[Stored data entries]
################

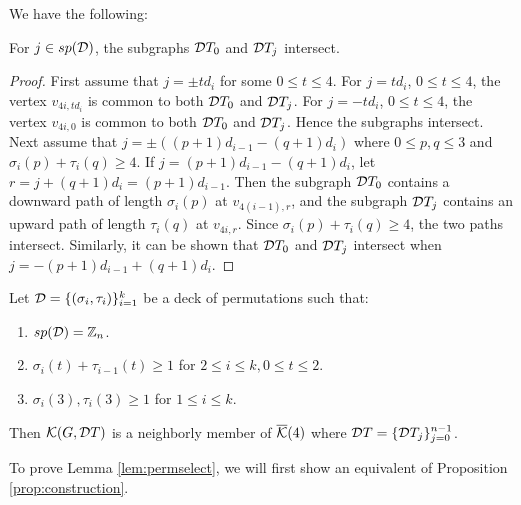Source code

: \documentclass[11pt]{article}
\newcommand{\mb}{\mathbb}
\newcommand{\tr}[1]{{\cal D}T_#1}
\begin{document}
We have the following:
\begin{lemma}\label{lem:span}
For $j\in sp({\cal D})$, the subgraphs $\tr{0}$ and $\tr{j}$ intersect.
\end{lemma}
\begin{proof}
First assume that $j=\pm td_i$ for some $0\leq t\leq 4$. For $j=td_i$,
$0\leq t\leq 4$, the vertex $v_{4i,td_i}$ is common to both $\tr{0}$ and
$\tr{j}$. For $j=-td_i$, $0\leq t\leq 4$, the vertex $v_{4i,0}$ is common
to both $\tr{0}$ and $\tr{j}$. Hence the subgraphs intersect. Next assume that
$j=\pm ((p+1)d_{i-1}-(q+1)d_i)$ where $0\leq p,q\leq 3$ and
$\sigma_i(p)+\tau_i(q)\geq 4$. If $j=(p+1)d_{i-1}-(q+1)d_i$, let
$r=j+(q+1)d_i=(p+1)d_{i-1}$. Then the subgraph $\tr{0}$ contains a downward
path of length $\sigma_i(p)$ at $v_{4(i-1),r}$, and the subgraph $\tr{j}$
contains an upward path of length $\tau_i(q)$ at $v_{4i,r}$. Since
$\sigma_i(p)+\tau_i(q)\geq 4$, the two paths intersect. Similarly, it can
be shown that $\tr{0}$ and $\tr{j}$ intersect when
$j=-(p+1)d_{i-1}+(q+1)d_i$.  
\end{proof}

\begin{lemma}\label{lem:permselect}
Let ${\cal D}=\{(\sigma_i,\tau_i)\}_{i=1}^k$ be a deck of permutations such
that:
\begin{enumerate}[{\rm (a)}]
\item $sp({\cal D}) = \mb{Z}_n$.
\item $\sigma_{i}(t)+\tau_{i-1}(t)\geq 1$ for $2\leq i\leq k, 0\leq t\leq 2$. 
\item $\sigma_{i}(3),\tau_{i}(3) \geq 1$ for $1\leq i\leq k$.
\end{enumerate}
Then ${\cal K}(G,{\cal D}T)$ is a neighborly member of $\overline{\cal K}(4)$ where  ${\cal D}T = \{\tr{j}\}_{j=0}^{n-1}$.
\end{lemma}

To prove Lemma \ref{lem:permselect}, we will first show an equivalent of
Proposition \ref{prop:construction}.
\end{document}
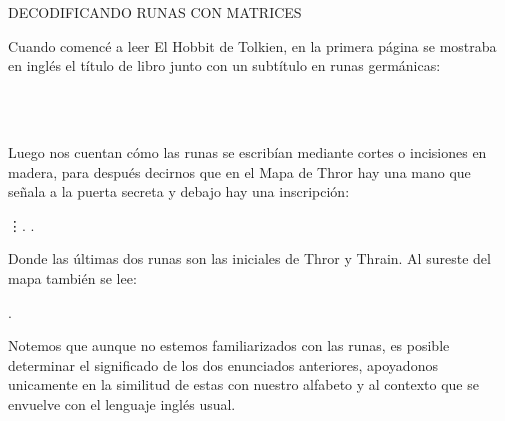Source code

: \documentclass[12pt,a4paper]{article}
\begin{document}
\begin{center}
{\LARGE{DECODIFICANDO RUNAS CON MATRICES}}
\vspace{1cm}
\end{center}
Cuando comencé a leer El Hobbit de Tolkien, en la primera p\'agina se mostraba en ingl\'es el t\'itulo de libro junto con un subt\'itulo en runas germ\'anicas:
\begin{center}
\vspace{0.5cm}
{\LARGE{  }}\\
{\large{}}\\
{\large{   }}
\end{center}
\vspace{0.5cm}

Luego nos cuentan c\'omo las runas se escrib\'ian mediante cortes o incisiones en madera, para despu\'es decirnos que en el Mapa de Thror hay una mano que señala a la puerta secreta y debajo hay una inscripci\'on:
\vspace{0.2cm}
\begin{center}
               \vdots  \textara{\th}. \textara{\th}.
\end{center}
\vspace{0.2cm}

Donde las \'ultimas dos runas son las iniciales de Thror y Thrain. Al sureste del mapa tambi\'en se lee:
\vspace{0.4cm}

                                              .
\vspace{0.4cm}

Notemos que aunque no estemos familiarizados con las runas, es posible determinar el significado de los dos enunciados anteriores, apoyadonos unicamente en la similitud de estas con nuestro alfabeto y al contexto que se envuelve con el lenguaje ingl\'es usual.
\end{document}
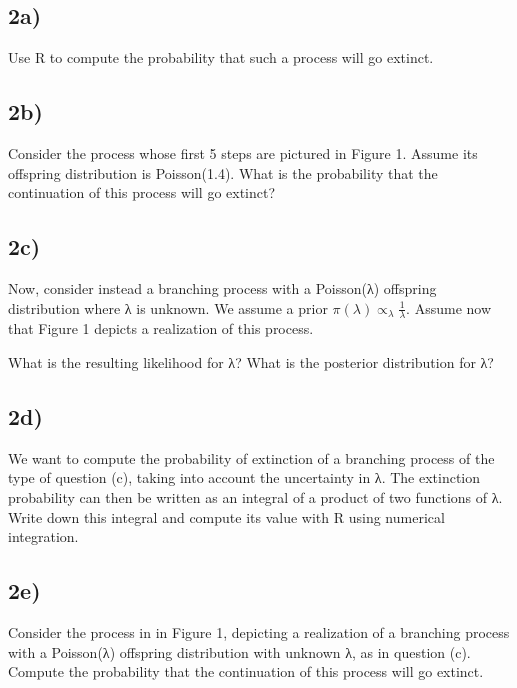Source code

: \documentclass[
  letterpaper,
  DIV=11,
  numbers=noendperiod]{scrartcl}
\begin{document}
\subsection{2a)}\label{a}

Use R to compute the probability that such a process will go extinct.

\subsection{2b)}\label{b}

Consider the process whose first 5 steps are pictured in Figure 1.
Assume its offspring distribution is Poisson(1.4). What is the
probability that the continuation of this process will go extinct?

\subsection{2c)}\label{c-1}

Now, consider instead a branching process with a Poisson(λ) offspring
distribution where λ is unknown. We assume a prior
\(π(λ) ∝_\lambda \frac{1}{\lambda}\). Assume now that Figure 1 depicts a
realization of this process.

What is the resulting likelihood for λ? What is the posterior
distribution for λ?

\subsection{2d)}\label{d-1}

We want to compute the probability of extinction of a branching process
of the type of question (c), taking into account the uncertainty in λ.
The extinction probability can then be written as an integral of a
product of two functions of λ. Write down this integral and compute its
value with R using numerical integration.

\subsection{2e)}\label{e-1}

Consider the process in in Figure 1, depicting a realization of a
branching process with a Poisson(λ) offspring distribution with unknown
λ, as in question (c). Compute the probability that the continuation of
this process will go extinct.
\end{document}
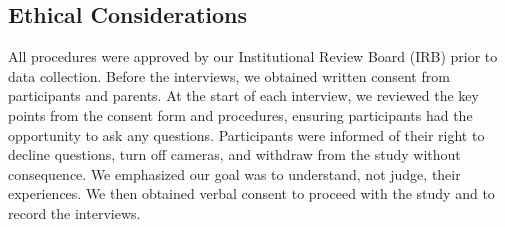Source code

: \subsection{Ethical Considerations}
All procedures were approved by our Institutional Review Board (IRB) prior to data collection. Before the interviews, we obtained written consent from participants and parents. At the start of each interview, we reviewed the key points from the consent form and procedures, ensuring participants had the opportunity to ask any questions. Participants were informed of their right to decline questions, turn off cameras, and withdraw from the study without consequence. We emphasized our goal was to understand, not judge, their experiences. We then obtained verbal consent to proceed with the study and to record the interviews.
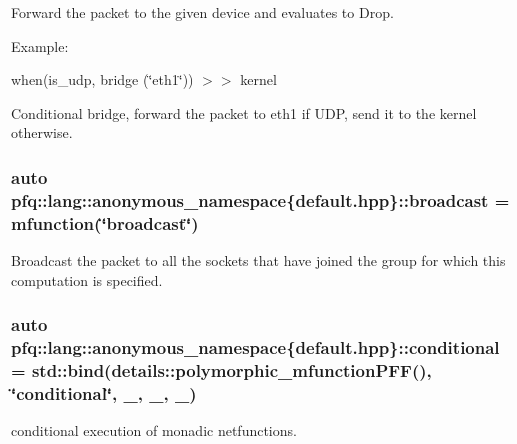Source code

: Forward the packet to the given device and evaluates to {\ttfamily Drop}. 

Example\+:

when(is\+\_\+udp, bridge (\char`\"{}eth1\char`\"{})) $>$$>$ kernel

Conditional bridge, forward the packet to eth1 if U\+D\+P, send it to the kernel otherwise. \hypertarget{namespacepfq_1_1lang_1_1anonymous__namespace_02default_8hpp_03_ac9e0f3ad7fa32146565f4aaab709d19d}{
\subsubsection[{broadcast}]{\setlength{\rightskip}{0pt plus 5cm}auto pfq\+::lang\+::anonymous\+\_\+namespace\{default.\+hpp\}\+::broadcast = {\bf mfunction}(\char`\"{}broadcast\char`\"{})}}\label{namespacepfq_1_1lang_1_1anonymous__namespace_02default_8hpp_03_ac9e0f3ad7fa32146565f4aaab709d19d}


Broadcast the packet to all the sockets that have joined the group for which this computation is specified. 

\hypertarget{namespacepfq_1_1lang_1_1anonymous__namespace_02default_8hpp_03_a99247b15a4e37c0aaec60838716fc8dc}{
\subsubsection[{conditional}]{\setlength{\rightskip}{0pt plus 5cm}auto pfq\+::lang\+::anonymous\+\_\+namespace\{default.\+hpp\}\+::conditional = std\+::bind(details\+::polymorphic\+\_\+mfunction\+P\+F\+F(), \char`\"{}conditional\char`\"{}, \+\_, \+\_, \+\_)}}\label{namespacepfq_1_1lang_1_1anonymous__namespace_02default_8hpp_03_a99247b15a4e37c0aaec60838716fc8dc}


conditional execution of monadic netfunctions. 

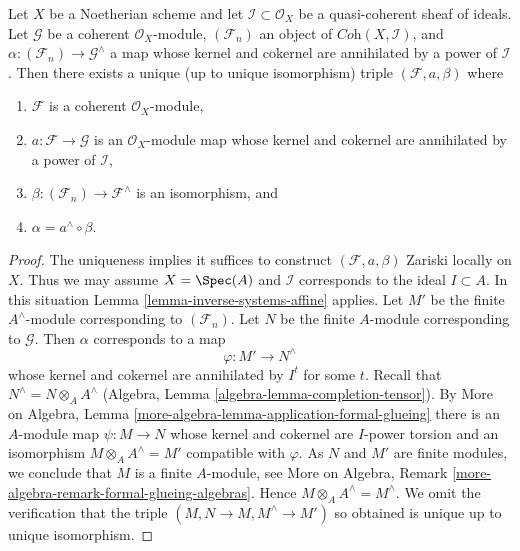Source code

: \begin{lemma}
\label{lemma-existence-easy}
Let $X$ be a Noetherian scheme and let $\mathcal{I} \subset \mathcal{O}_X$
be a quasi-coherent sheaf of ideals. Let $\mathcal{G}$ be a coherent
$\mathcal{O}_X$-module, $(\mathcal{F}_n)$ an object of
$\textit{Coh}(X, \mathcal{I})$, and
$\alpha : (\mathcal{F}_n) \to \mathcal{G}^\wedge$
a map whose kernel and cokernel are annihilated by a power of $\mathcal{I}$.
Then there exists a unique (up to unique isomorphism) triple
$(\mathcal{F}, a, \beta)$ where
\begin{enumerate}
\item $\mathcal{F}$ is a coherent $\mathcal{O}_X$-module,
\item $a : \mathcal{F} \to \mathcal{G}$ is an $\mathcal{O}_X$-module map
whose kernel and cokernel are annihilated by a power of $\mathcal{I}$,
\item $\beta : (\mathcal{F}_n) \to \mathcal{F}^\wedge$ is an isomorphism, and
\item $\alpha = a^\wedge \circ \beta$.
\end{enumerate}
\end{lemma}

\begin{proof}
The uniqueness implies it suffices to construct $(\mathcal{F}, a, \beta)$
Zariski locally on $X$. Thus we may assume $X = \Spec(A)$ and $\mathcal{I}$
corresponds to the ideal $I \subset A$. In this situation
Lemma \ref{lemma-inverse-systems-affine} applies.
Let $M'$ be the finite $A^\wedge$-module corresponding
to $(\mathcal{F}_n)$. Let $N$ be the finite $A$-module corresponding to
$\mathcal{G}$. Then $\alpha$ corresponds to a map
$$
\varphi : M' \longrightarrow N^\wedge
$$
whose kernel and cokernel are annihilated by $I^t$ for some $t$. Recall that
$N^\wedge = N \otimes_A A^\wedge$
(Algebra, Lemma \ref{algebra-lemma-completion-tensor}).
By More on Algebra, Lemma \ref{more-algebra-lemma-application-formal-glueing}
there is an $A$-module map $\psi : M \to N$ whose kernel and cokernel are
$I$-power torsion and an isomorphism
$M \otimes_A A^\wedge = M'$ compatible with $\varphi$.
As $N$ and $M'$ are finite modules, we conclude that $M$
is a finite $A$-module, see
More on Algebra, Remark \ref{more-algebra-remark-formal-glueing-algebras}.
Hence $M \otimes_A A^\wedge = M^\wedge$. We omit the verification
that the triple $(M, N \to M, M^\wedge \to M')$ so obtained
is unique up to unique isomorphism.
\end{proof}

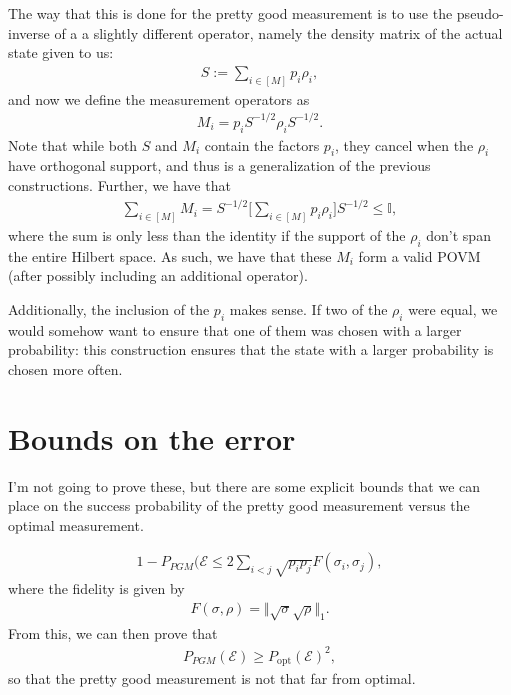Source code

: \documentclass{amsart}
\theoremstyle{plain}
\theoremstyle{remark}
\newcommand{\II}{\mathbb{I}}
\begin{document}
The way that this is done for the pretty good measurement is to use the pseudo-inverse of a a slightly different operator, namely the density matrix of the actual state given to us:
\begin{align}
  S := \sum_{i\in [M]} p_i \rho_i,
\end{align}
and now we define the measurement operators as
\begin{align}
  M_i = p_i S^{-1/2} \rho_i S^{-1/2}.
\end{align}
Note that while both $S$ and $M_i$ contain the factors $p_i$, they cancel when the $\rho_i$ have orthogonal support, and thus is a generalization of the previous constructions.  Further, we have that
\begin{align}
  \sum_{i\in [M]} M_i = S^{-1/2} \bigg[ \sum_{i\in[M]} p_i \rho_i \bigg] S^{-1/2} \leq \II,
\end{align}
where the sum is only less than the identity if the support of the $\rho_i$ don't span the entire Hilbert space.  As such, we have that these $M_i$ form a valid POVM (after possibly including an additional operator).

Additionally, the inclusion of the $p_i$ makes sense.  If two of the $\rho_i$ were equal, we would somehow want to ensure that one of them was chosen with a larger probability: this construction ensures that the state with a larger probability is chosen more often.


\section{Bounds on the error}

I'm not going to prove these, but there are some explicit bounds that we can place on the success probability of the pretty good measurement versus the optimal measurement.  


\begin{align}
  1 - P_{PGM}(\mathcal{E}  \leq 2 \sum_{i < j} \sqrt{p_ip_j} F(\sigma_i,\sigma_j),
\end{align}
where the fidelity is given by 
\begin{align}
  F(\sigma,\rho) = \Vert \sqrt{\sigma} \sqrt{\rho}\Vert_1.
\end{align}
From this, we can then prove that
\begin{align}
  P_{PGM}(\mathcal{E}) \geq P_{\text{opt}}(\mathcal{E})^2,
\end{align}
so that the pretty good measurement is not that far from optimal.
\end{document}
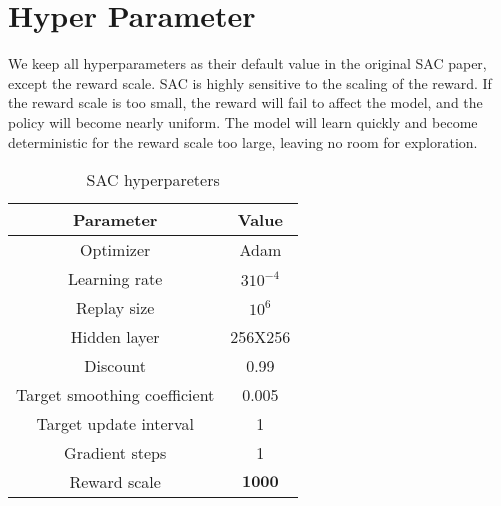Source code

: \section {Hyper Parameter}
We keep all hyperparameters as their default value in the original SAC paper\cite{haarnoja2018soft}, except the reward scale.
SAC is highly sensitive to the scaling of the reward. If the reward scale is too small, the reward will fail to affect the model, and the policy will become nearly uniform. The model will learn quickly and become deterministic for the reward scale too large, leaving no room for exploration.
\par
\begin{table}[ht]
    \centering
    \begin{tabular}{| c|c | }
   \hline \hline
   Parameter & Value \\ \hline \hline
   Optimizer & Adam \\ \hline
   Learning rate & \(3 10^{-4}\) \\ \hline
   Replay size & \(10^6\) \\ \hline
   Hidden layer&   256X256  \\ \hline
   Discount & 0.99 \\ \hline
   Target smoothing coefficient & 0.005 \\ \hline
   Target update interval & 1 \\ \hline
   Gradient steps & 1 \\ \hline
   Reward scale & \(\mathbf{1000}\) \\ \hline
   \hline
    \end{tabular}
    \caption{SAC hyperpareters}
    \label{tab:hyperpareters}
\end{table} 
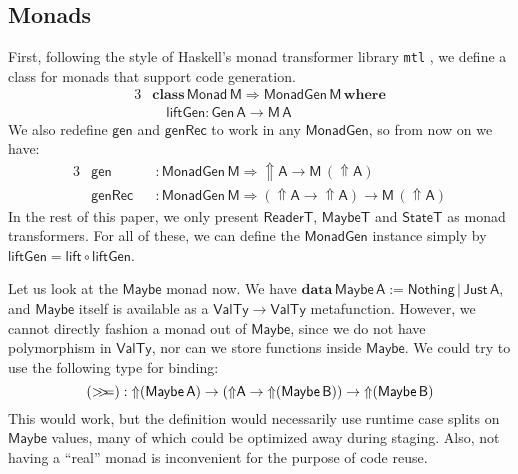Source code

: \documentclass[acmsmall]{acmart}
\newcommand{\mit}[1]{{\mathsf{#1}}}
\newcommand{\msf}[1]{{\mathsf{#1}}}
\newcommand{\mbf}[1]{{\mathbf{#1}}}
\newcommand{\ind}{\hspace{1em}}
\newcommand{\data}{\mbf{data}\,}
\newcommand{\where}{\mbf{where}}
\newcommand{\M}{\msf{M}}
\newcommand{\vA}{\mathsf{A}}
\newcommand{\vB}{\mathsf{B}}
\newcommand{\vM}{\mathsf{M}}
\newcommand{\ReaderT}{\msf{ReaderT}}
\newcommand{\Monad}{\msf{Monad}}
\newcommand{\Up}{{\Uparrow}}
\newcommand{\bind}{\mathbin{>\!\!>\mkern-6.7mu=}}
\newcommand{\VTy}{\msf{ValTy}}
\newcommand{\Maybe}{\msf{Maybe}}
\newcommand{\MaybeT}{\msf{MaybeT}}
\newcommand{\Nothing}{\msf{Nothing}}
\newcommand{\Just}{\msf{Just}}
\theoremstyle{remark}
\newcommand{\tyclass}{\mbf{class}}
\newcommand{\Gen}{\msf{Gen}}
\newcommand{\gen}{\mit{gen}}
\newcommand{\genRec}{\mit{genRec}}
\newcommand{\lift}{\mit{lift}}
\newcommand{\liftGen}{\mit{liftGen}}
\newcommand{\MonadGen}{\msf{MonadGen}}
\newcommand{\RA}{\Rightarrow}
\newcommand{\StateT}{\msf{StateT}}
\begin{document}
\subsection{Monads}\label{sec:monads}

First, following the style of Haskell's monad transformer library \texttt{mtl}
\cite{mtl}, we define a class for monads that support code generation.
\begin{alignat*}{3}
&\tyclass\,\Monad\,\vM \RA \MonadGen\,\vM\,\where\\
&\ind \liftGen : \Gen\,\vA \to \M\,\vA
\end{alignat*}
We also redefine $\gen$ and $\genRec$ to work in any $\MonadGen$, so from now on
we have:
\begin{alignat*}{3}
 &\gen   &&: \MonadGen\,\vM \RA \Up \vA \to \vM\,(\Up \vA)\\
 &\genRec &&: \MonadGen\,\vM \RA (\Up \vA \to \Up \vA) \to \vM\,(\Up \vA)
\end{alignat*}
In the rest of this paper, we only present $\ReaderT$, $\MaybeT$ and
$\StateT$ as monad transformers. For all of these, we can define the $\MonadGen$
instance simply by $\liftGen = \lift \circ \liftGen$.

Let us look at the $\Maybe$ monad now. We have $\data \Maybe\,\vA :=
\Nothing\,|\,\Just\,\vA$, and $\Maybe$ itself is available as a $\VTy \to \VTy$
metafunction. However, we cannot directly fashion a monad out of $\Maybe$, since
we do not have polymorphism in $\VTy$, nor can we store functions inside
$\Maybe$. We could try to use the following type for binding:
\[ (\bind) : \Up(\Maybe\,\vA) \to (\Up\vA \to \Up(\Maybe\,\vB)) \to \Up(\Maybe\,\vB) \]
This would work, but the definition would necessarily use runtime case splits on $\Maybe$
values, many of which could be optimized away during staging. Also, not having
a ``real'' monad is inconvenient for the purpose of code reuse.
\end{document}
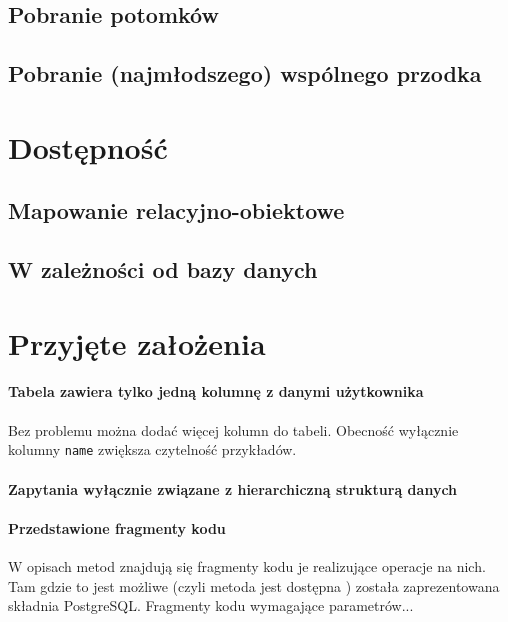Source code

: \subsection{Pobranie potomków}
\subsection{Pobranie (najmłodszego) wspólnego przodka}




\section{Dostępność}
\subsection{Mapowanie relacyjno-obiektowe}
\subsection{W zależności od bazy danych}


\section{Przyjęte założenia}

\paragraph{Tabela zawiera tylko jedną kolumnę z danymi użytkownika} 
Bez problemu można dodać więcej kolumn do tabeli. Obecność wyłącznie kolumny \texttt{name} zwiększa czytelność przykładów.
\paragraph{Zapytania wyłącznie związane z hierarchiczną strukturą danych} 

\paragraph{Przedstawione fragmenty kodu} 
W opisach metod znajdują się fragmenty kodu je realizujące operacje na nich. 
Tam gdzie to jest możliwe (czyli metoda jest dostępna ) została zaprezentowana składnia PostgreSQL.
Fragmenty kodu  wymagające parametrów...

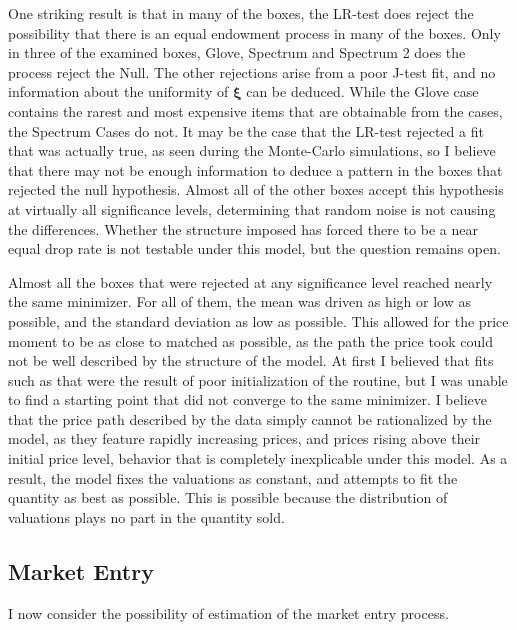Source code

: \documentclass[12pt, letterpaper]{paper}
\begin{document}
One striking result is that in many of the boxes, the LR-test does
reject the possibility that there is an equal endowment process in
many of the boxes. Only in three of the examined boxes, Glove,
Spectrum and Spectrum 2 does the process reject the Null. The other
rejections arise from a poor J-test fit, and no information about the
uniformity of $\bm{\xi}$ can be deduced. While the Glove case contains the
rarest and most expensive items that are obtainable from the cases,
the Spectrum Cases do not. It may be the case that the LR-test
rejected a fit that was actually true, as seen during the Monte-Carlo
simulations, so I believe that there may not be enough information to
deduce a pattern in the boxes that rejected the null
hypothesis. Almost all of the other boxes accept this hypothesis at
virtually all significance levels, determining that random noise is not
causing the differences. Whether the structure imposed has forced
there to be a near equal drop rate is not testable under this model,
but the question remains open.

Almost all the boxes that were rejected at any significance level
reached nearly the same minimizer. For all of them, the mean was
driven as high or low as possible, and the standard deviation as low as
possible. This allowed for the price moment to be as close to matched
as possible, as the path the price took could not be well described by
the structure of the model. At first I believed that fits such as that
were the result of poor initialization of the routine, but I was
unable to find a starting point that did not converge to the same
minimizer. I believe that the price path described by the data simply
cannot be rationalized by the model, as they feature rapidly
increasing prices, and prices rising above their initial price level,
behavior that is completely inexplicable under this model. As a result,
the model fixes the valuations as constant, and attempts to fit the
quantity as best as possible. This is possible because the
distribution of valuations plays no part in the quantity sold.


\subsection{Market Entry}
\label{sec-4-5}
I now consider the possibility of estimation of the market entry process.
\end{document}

################

Copy all lines from the data that hold the word "enumerate".

\begin{enumerate}[{\rm (a)}]
\end{enumerate}
\begin{enumerate}
\end{enumerate}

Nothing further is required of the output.